The myth of New Year’s Eve and Day, if you will, is forgetting the old and ringing in the new — symbolized by the old man year passing the crown to the baby new year (who will, in turn, be next year’s old man). And so the cycle continues. I can imagine that for many there is a desperation to their New Year’s Eve celebrating. A new start, a clean slate is an invigorating idea. But that idea can also come with heavy, invisible chains.
Martin Luther was caught in such an idea. For around five years, Luther labored as a monk, determined to follow the church rituals to the letter. He wanted desperately to feel saved, to feel forgiven. The weight of his sins that separated him from the Father was crushing to him. He felt a clear conscious, a clean slate, only as long as it took the next thought to come into his head. He wrote later of that time that if anyone were to get to heaven by their monkery, it would have been him. In a wonderful twist of providence, he was appointed to teach the Bible study class at the new university in Wittenberg, Germany. Because Luther always threw himself into whatever was before him and because he was now being looked to as an authority, he became a voracious student of the Word. That was when his eyes were opened to the reality of relationship with God — that God did not ask us to work our way to heaven. All that was required was that we come to him with empty hands and a believing heart, a heart that accepted his gift of forgiveness through belief in His Son. There is nothing so dark that the grace of the Lord can not cover. Finally, Luther had his clean slate. His revolution in thinking caused a worldwide revolution that only the Almighty could have foreseen. A clean slate, a truly clean slate, IS an invigorating idea, but it’s so much more than that.

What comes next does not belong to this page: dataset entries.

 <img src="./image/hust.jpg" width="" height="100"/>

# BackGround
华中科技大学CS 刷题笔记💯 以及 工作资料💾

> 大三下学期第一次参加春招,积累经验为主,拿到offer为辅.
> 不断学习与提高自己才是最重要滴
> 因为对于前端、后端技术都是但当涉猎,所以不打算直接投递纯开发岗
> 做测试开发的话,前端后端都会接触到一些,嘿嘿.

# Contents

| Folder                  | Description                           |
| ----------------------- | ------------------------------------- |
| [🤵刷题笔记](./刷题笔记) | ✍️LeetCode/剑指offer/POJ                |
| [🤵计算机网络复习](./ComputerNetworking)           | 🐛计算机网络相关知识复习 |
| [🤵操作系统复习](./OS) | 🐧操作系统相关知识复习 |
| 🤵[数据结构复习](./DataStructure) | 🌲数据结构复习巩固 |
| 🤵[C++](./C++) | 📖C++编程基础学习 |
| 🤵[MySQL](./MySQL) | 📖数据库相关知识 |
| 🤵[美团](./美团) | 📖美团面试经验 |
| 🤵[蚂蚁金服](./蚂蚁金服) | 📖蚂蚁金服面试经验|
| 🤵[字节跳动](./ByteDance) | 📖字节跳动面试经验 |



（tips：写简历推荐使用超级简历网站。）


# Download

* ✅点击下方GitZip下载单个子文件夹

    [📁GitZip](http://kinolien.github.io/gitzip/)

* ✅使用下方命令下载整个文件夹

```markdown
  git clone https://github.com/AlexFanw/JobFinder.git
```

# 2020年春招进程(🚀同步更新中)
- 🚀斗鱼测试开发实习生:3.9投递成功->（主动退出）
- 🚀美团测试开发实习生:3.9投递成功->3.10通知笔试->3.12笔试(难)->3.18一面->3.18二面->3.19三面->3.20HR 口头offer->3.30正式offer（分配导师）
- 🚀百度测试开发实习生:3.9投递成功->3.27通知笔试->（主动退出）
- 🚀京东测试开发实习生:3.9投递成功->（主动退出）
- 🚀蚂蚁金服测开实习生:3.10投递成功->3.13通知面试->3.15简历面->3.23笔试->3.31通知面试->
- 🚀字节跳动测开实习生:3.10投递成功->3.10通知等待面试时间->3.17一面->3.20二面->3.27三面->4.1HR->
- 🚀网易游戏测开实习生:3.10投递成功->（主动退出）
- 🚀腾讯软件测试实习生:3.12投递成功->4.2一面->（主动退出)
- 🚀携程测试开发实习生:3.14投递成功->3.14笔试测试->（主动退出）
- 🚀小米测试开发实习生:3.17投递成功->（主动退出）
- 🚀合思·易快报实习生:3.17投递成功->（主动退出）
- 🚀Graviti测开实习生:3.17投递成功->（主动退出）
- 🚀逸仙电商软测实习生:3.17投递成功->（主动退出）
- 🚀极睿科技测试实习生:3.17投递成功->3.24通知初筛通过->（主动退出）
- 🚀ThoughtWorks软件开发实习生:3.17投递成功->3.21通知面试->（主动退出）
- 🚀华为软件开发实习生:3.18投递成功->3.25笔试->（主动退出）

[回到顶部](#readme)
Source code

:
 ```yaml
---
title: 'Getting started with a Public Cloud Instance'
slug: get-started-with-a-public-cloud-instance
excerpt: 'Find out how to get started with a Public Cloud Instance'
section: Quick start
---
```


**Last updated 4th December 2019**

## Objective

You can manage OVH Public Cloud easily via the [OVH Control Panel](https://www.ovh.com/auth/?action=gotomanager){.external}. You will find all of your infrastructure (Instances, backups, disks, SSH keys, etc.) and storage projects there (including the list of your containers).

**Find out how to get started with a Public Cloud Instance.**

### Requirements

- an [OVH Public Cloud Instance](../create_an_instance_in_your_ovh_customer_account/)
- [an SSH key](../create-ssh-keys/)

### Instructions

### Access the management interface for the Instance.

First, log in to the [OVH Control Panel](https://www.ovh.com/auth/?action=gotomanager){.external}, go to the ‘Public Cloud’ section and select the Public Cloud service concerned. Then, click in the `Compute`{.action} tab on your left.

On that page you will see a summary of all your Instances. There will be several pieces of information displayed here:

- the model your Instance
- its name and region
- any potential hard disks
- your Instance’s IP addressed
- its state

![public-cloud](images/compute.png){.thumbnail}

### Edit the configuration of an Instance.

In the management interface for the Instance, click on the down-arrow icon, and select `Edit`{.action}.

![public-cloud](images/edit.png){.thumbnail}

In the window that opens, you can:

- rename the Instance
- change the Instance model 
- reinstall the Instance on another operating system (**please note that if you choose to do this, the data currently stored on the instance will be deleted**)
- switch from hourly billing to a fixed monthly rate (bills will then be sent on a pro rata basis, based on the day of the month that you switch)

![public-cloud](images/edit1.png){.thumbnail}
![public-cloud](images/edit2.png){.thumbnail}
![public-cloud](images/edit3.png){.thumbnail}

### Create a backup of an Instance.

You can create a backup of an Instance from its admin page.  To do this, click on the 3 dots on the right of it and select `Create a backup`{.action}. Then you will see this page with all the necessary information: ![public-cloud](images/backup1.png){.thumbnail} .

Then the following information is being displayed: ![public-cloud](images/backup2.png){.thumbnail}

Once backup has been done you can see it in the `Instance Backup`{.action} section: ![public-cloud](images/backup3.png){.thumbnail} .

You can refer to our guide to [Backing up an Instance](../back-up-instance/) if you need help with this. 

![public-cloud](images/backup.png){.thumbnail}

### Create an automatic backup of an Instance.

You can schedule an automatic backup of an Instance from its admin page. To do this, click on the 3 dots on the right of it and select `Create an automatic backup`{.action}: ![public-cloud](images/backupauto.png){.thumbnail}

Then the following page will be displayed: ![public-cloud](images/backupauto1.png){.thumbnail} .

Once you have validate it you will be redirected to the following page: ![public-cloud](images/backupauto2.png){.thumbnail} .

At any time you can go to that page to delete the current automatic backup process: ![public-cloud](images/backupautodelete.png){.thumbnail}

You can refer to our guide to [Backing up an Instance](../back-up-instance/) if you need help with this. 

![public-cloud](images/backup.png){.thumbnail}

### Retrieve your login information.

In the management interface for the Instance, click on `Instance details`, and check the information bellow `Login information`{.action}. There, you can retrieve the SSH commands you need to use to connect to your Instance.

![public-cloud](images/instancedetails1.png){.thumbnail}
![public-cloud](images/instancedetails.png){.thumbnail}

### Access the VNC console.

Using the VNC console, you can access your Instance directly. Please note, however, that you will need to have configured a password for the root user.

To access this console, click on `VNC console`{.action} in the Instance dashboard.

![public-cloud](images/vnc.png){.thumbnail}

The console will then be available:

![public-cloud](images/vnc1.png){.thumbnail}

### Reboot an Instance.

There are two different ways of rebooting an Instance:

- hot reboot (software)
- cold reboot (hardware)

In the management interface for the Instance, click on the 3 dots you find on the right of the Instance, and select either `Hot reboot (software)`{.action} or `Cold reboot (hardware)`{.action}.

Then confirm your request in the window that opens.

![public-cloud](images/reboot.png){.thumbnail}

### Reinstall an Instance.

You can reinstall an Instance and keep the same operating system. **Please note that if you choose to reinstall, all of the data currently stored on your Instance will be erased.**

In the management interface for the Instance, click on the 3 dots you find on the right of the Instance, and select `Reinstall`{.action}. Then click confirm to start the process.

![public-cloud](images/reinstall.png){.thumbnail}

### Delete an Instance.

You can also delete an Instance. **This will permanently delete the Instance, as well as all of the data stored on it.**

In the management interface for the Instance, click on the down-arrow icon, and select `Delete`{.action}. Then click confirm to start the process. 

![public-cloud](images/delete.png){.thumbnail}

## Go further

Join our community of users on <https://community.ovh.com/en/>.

I had my own desperate search for a clean slate. For years, I lived in a continual cycle of repentance and despair. I was in a pit of addiction so deep, I couldn’t see the light at the top. While I knew the truths that Luther didn’t discover until he began to teach the Bible study class, I didn’t understand their application until the Lion of Judah roared for me to return to relationship with him. He took me on a fifteen year journey that I certainly could not have foreseen — might have lost heart if I had. I experienced a lot of pain and undeniably glorious times as the Lord continued to unfold to me all that He is and all that I am as His child. Although mine and Luther’s story varies greatly in the details, both of our journeys blossomed when we finally understood that the grace of God covers all. He extends that grace to us because He loves us, and He wants us to love Him. Strangely enough, our hearts are the most full, the most satisfied when we do just that.
My desire for everyone that I know is to fully understand and experience the grace of God. I can not communicate in writing how deeply I desire that. I can describe the freedom I feel, freedom from a terrible burden I had no capacity to carry. I breathe more deeply and easier these days. I feel invigorated.
Happy New Year, everyone! Blessings to you and yours.